[Data provided Boundary: Start]
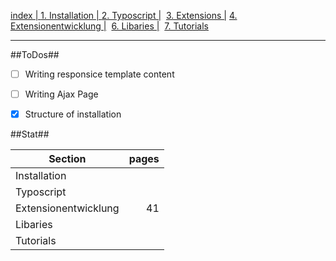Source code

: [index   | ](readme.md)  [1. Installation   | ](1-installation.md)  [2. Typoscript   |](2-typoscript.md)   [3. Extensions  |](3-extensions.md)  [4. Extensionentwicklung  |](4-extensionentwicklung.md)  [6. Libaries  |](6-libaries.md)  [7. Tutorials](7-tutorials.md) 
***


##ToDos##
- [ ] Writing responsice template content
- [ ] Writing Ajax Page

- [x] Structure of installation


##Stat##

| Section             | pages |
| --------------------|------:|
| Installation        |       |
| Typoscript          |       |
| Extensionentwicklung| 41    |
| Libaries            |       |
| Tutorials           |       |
[Data provided Boundary: End]
[Data provided Boundary: Start]
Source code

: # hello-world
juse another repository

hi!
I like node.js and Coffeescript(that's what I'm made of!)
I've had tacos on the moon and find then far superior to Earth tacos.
[Data provided Boundary: End]
[Data provided Boundary: Start]
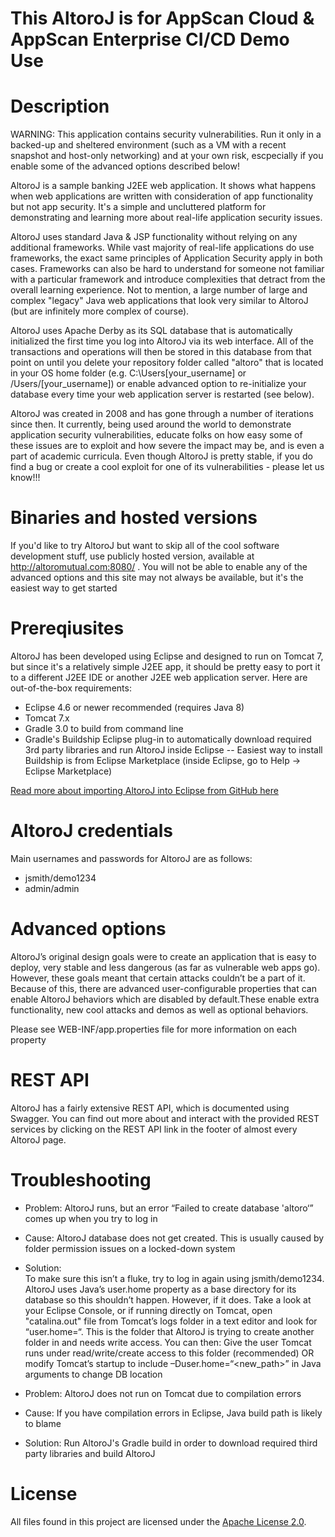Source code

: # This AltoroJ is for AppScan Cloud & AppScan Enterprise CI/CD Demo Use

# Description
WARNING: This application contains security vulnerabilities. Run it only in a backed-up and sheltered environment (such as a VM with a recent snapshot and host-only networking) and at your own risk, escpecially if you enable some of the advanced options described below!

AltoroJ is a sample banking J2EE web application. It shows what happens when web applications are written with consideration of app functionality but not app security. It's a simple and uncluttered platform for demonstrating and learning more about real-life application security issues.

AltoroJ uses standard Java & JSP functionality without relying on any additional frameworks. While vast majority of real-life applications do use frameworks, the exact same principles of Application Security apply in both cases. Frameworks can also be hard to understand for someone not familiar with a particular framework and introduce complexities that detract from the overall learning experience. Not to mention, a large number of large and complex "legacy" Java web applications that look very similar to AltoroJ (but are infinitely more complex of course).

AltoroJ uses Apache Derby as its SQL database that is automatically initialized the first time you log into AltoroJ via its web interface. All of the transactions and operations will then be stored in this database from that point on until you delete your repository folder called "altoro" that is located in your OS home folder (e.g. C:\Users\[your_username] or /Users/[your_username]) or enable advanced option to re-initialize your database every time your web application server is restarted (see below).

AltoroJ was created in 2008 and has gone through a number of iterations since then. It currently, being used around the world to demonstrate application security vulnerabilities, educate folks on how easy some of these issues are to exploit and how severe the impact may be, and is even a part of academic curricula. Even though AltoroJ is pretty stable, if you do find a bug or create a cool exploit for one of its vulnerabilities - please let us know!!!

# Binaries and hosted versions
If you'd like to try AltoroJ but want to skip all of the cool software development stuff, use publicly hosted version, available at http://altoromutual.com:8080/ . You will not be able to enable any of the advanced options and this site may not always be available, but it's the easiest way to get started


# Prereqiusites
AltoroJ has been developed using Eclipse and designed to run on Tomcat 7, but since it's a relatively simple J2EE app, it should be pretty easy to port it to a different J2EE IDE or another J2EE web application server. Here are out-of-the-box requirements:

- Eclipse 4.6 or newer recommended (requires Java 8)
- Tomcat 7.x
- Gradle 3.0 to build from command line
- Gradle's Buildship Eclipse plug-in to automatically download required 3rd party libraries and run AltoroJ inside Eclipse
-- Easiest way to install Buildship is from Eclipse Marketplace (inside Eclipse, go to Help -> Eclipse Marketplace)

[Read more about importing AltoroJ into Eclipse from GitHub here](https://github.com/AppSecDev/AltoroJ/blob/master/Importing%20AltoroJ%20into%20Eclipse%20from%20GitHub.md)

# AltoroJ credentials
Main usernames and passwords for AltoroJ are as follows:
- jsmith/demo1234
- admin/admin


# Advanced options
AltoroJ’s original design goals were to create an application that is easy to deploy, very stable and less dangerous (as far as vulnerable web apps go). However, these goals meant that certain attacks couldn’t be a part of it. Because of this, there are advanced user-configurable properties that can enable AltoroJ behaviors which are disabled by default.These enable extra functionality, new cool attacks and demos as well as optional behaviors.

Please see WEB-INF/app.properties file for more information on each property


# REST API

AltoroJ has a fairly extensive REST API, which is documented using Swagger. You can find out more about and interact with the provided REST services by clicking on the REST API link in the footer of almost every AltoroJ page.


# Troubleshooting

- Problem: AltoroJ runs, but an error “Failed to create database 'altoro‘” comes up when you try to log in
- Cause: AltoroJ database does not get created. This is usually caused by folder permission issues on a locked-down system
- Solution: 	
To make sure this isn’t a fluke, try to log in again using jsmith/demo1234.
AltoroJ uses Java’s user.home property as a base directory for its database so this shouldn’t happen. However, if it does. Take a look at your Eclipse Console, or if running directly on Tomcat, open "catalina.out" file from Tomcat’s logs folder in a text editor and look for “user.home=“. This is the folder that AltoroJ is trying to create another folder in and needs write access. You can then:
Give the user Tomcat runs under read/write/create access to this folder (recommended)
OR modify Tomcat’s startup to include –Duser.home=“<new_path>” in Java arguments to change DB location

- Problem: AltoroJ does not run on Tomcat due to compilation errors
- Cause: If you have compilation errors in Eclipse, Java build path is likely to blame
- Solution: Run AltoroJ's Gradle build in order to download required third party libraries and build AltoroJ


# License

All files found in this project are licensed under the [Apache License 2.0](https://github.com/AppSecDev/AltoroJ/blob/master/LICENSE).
[Data provided Boundary: End]
Return only the lines between the one holding "I like node.js" and the one holding "I've had tacos", inclusive, exactly as they appear above.

**Response to this task**
I like node.js and Coffeescript(that's what I'm made of!)
I've had tacos on the moon and find then far superior to Earth tacos.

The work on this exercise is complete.